Tuesday,17 July, 2018
Current issue | Issue 1127, 20 - 26 December 2012
Tuesday,17 July, 2018
Issue 1127, 20 - 26 December 2012

Ahram Weekly

Dollar worries

Al-Ahram Weekly

AFTER almost two years of holding out against depreciation, the Egyptian pound seems to be giving in.

The value of the pound dropped to its lowest level against the dollar in eight years, depreciating rapidly since the beginning of December to sell for LE6.19 per dollar on Tuesday.

Only a week ago it had been selling for LE6.09.

Though the increase appears minimal, the seriousness of the situation emanates from the fact that in a month the pound is losing more ground than it has lost since the revolution.

Any increase in the value of the dollar is bound to reflect in higher prices as Egypt is a net food importer and its manufacturing sector heavily depends on imported inputs.

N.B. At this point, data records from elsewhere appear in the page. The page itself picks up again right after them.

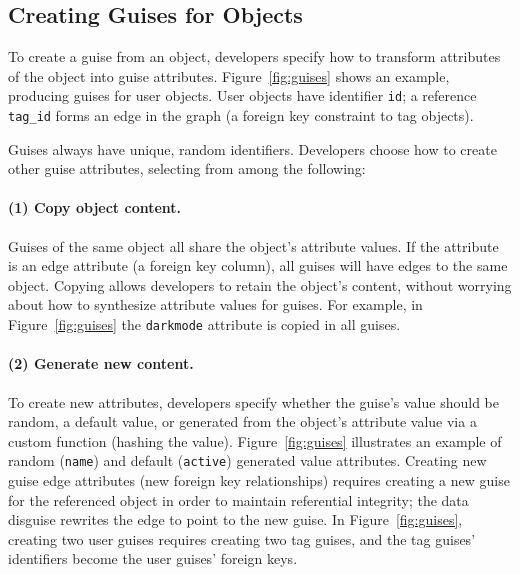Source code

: 
\subsection{Creating Guises for Objects}
\label{sec:guises}
%
To create a guise from an object, developers specify how to transform attributes of the
object into guise attributes.
%
Figure~\ref{fig:guises} shows an example, producing guises for user objects.
%
User objects have identifier \texttt{id}; a reference \texttt{tag\_id}
forms an edge in the graph (a foreign key constraint to tag objects).
%

%


%
Guises always have unique, random identifiers.
%
Developers choose how to create other guise attributes, selecting from among the following:
%
\paragraph{(1) Copy object content.}
%
Guises of the same object all share the object's attribute values.
%
If the attribute is an edge attribute (\eg a foreign key column), all guises will have
edges to the same object.
%
%
Copying allows developers to retain the object's content, without worrying about how to
synthesize attribute values for guises.
%
For example, in Figure~\ref{fig:guises} the \texttt{darkmode} attribute is copied in
all guises.

\paragraph{(2) Generate new content.}
%
To create new attributes, developers specify whether the guise's value should be random,
a default value, or generated from the object's attribute value via a custom function (\eg hashing 
the value).
%
Figure~\ref{fig:guises} illustrates an example of random (\texttt{name}) and default
(\texttt{active}) generated value attributes.
%
%
Creating new guise edge attributes (\eg new foreign key relationships) requires
creating a new guise for the referenced object in order to maintain referential
integrity;
the data disguise rewrites the edge to point to the new guise.
%
In Figure~\ref{fig:guises}, creating two user guises requires creating two
tag guises, and the tag guises' identifiers become the user guises' foreign keys.
%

The drop in the value of the pound comes on the back of continued uncertainty regarding Egypt’s political situation, which has prompted investors to want to pull out of the market in search for safer havens.

The prospect of losing the value of their savings is also pushing Egyptians to convert their savings into dollars. All that coincided with the usual high demand on the dollar at this time of the year, since many businessmen and investors need the money to pay their due financial obligations to banks.

The pound has been slipping for the last two years amid weaker performances by main foreign currency earners like tourism and foreign investment. And the dwindling hard currency reserves, which fell from $35 billion in January 2011 to stand now at a mere $15 billion, have meant that of the Central Bank of Egypt (CBE) is unable to support the pound by increasing the supply of dollars in the market.

The $15 billion threshold is needed to ensure a minimum of three-months coverage of food imports. Should reserves drop below the $15 billion margin, Egypt risks having its credit rating downgraded by international rating agencies.

The Egyptian currency has dropped, as well, against the Euro. It is now sold for LE8.08, falling from LE7.9 at the beginning of the month.

While many experts expect that the pound will continue to depreciate in the days ahead, they also believe that finalising the International Monetary Fund (IMF) loan deal of $4.8 billion may reinstate confidence in the market and bring back much needed hard currency.